### EXERCISE BRIEF:
Return each of the entries below precisely as it appears.
****
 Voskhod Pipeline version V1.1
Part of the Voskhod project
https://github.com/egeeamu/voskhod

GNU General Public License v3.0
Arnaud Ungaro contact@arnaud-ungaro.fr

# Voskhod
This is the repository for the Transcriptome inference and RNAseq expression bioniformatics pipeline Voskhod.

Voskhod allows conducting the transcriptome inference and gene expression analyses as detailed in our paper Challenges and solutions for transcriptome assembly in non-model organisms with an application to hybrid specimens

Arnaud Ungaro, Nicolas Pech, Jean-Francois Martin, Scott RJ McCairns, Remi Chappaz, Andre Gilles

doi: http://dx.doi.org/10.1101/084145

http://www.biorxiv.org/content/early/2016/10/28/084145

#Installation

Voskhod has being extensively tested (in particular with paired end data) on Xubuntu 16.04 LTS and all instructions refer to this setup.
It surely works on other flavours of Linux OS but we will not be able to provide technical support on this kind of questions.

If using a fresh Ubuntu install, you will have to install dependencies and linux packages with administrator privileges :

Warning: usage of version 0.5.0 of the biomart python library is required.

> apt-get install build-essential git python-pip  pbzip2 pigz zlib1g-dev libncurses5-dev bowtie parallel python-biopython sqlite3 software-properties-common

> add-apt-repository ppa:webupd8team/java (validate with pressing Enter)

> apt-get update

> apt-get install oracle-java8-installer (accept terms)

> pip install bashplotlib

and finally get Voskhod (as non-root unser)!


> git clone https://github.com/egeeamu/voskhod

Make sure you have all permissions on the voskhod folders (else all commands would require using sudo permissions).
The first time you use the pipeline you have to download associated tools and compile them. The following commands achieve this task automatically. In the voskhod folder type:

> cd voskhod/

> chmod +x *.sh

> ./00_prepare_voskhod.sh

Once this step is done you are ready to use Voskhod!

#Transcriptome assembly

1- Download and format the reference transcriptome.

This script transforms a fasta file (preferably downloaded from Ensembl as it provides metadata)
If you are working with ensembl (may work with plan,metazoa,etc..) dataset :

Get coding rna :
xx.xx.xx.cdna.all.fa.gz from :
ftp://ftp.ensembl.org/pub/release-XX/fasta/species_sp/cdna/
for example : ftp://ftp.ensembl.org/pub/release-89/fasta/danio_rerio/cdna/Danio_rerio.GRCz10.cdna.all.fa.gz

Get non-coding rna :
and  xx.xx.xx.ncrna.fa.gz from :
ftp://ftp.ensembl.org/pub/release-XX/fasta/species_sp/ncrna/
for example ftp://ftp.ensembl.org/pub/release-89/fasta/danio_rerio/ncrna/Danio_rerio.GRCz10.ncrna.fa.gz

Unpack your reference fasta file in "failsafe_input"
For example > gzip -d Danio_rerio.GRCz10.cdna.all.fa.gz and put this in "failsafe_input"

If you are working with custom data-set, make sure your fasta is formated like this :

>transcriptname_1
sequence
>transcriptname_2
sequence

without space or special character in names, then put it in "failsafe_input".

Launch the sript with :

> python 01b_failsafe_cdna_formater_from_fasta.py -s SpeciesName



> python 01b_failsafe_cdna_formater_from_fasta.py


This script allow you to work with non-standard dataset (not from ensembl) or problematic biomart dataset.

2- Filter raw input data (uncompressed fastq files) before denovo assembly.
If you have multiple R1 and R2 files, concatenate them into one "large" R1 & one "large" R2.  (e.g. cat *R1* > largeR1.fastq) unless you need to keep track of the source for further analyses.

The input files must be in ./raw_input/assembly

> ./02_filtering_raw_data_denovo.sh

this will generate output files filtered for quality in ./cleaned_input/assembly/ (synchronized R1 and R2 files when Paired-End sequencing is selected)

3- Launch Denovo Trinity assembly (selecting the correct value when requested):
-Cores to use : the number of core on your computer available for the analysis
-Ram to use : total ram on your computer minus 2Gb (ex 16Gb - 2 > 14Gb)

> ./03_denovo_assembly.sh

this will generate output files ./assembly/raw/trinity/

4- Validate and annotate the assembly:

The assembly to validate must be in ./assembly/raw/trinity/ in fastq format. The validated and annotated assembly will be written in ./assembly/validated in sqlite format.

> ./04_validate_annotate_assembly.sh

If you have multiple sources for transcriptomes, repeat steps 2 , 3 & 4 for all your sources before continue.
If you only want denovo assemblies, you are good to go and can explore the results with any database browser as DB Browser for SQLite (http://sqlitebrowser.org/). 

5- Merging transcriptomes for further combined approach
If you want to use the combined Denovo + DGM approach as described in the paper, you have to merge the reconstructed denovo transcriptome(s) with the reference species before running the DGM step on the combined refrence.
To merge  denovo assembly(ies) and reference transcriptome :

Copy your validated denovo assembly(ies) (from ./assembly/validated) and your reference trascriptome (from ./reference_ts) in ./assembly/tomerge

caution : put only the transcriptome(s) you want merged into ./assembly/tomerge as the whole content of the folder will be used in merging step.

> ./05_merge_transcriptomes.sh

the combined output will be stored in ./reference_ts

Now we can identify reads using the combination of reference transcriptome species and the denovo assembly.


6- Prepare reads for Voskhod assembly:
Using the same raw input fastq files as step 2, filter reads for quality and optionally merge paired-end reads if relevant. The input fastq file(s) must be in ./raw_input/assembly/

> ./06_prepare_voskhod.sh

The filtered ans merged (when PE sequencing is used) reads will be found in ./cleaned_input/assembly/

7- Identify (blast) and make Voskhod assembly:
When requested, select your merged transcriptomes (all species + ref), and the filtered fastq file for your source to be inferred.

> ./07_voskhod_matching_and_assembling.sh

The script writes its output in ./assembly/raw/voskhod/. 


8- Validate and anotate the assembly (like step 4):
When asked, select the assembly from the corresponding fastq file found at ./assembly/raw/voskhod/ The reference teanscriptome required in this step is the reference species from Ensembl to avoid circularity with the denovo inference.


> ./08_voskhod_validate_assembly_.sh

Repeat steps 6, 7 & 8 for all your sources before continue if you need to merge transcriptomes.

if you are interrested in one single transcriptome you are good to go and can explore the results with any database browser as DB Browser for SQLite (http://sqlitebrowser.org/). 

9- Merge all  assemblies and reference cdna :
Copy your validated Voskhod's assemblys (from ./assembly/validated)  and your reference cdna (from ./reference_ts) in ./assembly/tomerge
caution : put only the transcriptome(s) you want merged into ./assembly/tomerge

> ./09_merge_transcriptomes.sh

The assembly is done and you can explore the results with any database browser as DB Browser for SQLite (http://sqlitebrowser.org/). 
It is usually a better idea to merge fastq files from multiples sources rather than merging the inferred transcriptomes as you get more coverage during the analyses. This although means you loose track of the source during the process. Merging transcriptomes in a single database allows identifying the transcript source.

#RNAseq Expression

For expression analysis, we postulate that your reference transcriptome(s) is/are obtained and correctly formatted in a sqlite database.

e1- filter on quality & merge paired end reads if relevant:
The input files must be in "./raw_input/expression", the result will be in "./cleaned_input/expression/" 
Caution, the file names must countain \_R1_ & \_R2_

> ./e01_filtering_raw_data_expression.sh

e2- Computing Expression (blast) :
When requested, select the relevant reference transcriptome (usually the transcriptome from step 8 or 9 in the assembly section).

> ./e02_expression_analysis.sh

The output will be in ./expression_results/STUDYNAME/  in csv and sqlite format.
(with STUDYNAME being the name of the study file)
****
### EXERCISE OUTPUT:
 Voskhod Pipeline version V1.1
Part of the Voskhod project
https://github.com/egeeamu/voskhod

GNU General Public License v3.0
Arnaud Ungaro contact@arnaud-ungaro.fr

# Voskhod
This is the repository for the Transcriptome inference and RNAseq expression bioniformatics pipeline Voskhod.

Voskhod allows conducting the transcriptome inference and gene expression analyses as detailed in our paper Challenges and solutions for transcriptome assembly in non-model organisms with an application to hybrid specimens

Arnaud Ungaro, Nicolas Pech, Jean-Francois Martin, Scott RJ McCairns, Remi Chappaz, Andre Gilles

doi: http://dx.doi.org/10.1101/084145

http://www.biorxiv.org/content/early/2016/10/28/084145

#Installation

Voskhod has being extensively tested (in particular with paired end data) on Xubuntu 16.04 LTS and all instructions refer to this setup.
It surely works on other flavours of Linux OS but we will not be able to provide technical support on this kind of questions.

If using a fresh Ubuntu install, you will have to install dependencies and linux packages with administrator privileges :

Warning: usage of version 0.5.0 of the biomart python library is required.

> apt-get install build-essential git python-pip  pbzip2 pigz zlib1g-dev libncurses5-dev bowtie parallel python-biopython sqlite3 software-properties-common

> add-apt-repository ppa:webupd8team/java (validate with pressing Enter)

> apt-get update

> apt-get install oracle-java8-installer (accept terms)

> pip install bashplotlib

and finally get Voskhod (as non-root unser)!


> git clone https://github.com/egeeamu/voskhod

Make sure you have all permissions on the voskhod folders (else all commands would require using sudo permissions).
The first time you use the pipeline you have to download associated tools and compile them. The following commands achieve this task automatically. In the voskhod folder type:

> cd voskhod/

> chmod +x *.sh

> ./00_prepare_voskhod.sh

Once this step is done you are ready to use Voskhod!

#Transcriptome assembly

1- Download and format the reference transcriptome.

This script transforms a fasta file (preferably downloaded from Ensembl as it provides metadata)
If you are working with ensembl (may work with plan,metazoa,etc..) dataset :

Get coding rna :
xx.xx.xx.cdna.all.fa.gz from :
ftp://ftp.ensembl.org/pub/release-XX/fasta/species_sp/cdna/
for example : ftp://ftp.ensembl.org/pub/release-89/fasta/danio_rerio/cdna/Danio_rerio.GRCz10.cdna.all.fa.gz

Get non-coding rna :
and  xx.xx.xx.ncrna.fa.gz from :
ftp://ftp.ensembl.org/pub/release-XX/fasta/species_sp/ncrna/
for example ftp://ftp.ensembl.org/pub/release-89/fasta/danio_rerio/ncrna/Danio_rerio.GRCz10.ncrna.fa.gz

Unpack your reference fasta file in "failsafe_input"
For example > gzip -d Danio_rerio.GRCz10.cdna.all.fa.gz and put this in "failsafe_input"

If you are working with custom data-set, make sure your fasta is formated like this :

>transcriptname_1
sequence
>transcriptname_2
sequence

without space or special character in names, then put it in "failsafe_input".

Launch the sript with :

> python 01b_failsafe_cdna_formater_from_fasta.py -s SpeciesName



> python 01b_failsafe_cdna_formater_from_fasta.py


This script allow you to work with non-standard dataset (not from ensembl) or problematic biomart dataset.

2- Filter raw input data (uncompressed fastq files) before denovo assembly.
If you have multiple R1 and R2 files, concatenate them into one "large" R1 & one "large" R2.  (e.g. cat *R1* > largeR1.fastq) unless you need to keep track of the source for further analyses.

The input files must be in ./raw_input/assembly

> ./02_filtering_raw_data_denovo.sh

this will generate output files filtered for quality in ./cleaned_input/assembly/ (synchronized R1 and R2 files when Paired-End sequencing is selected)

3- Launch Denovo Trinity assembly (selecting the correct value when requested):
-Cores to use : the number of core on your computer available for the analysis
-Ram to use : total ram on your computer minus 2Gb (ex 16Gb - 2 > 14Gb)

> ./03_denovo_assembly.sh

this will generate output files ./assembly/raw/trinity/

4- Validate and annotate the assembly:

The assembly to validate must be in ./assembly/raw/trinity/ in fastq format. The validated and annotated assembly will be written in ./assembly/validated in sqlite format.

> ./04_validate_annotate_assembly.sh

If you have multiple sources for transcriptomes, repeat steps 2 , 3 & 4 for all your sources before continue.
If you only want denovo assemblies, you are good to go and can explore the results with any database browser as DB Browser for SQLite (http://sqlitebrowser.org/). 

5- Merging transcriptomes for further combined approach
If you want to use the combined Denovo + DGM approach as described in the paper, you have to merge the reconstructed denovo transcriptome(s) with the reference species before running the DGM step on the combined refrence.
To merge  denovo assembly(ies) and reference transcriptome :

Copy your validated denovo assembly(ies) (from ./assembly/validated) and your reference trascriptome (from ./reference_ts) in ./assembly/tomerge

caution : put only the transcriptome(s) you want merged into ./assembly/tomerge as the whole content of the folder will be used in merging step.

> ./05_merge_transcriptomes.sh

the combined output will be stored in ./reference_ts

Now we can identify reads using the combination of reference transcriptome species and the denovo assembly.


6- Prepare reads for Voskhod assembly:
Using the same raw input fastq files as step 2, filter reads for quality and optionally merge paired-end reads if relevant. The input fastq file(s) must be in ./raw_input/assembly/

> ./06_prepare_voskhod.sh

The filtered ans merged (when PE sequencing is used) reads will be found in ./cleaned_input/assembly/

7- Identify (blast) and make Voskhod assembly:
When requested, select your merged transcriptomes (all species + ref), and the filtered fastq file for your source to be inferred.

> ./07_voskhod_matching_and_assembling.sh

The script writes its output in ./assembly/raw/voskhod/. 


8- Validate and anotate the assembly (like step 4):
When asked, select the assembly from the corresponding fastq file found at ./assembly/raw/voskhod/ The reference teanscriptome required in this step is the reference species from Ensembl to avoid circularity with the denovo inference.


> ./08_voskhod_validate_assembly_.sh

Repeat steps 6, 7 & 8 for all your sources before continue if you need to merge transcriptomes.

if you are interrested in one single transcriptome you are good to go and can explore the results with any database browser as DB Browser for SQLite (http://sqlitebrowser.org/). 

9- Merge all  assemblies and reference cdna :
Copy your validated Voskhod's assemblys (from ./assembly/validated)  and your reference cdna (from ./reference_ts) in ./assembly/tomerge
caution : put only the transcriptome(s) you want merged into ./assembly/tomerge

> ./09_merge_transcriptomes.sh

The assembly is done and you can explore the results with any database browser as DB Browser for SQLite (http://sqlitebrowser.org/). 
It is usually a better idea to merge fastq files from multiples sources rather than merging the inferred transcriptomes as you get more coverage during the analyses. This although means you loose track of the source during the process. Merging transcriptomes in a single database allows identifying the transcript source.

#RNAseq Expression

For expression analysis, we postulate that your reference transcriptome(s) is/are obtained and correctly formatted in a sqlite database.

e1- filter on quality & merge paired end reads if relevant:
The input files must be in "./raw_input/expression", the result will be in "./cleaned_input/expression/" 
Caution, the file names must countain \_R1_ & \_R2_

> ./e01_filtering_raw_data_expression.sh

e2- Computing Expression (blast) :
When requested, select the relevant reference transcriptome (usually the transcriptome from step 8 or 9 in the assembly section).

> ./e02_expression_analysis.sh

The output will be in ./expression_results/STUDYNAME/  in csv and sqlite format.
(with STUDYNAME being the name of the study file)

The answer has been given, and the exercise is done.